Saturday, May 28, 2011

Temple Square: Other Buildings

The last post was about the Temple -- this post will cover some of the other buildings in Temple Square.

The Tabernacle, known for its perfect acoustics, is the home of the Mormon Tabernacle Choir. The 360 choir members practice Thursday afternoons and perform each Sunday.

When we arrived, the organist was practicing. Waves of light above the organ changed from blues to purples to reds. We even recognized the song: Simon and Garfunkle's "Parsley, Sage, Rosemary, and Thyme."

Tabernacle during organ practice

Organist close up

We had lunch at the Lion House, where Brigham Young once lived. We ate in what was the kitchen, a cafeteria now famous for its rolls (and they were very good!):

Carole and Dick at the Lion House

Returning to Temple Square, we were met by three young missionaries, one from the United States, one from Canada, and one from China. They were our guides when we returned to the Tabernacle and visited the Assembly Hall.

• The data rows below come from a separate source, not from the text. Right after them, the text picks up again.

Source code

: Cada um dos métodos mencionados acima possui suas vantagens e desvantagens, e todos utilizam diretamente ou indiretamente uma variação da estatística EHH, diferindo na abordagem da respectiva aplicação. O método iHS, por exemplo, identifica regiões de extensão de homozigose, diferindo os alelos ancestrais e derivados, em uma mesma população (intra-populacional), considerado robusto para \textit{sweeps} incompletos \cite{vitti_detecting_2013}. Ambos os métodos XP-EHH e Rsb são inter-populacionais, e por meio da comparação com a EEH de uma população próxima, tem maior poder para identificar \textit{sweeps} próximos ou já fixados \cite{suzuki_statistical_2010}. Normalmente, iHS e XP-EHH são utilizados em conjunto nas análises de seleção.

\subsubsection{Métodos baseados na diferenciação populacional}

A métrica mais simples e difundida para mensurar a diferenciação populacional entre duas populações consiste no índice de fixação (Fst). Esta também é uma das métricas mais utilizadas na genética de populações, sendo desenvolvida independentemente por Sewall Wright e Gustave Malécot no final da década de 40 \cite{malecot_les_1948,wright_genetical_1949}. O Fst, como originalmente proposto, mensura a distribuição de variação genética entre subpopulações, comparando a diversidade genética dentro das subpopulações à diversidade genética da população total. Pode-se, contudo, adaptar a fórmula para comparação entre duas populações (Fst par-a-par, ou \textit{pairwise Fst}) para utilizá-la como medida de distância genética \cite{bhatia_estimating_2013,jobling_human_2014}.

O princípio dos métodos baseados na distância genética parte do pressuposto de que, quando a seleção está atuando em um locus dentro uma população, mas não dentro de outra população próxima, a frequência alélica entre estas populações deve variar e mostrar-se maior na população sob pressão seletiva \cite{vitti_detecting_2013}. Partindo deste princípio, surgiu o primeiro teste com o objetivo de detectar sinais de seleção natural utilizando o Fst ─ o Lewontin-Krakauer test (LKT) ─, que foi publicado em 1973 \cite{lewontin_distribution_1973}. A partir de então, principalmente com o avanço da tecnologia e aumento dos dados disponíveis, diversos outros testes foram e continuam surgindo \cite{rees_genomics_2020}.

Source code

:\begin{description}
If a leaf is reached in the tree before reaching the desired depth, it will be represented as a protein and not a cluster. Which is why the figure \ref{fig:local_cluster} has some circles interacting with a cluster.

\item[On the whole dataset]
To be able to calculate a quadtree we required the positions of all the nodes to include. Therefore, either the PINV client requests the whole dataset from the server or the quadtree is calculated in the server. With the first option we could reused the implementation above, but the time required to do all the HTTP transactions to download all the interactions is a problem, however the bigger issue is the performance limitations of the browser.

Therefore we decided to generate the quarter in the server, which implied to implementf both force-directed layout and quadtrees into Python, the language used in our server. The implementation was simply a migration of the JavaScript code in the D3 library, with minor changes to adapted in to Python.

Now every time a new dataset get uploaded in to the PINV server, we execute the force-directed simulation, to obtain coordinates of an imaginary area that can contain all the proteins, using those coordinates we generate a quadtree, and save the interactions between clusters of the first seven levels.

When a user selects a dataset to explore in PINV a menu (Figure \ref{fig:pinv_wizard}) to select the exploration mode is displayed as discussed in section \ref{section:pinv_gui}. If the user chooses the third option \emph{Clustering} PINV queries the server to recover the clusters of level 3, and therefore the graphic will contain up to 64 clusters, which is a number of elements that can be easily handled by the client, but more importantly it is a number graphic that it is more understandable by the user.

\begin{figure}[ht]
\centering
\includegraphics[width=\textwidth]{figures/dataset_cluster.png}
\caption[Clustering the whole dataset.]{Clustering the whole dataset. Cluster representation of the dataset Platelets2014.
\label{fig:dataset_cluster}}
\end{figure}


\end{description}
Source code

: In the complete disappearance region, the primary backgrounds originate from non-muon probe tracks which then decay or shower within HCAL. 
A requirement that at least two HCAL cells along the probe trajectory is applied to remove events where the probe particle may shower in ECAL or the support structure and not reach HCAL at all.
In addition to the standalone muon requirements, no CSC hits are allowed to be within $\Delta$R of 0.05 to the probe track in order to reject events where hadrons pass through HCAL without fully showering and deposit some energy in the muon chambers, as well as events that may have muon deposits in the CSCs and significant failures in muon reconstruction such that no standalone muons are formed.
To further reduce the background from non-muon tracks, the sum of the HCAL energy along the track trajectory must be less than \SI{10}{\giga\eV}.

Carole and John with Sister Wright, Sister Mullen and Sister Cao

Returning to the Tabernacle, our guides did the "pin drop" for us, a demonstration designed to show the amazing acoustics of the Tabernacle. Without amplification, they gave a few brief statements about the building, and then dropped several pins and a nail. Every word they said was audible to the back rows of the building. The pins clinked loudly and clearly, and the nail practically thudded.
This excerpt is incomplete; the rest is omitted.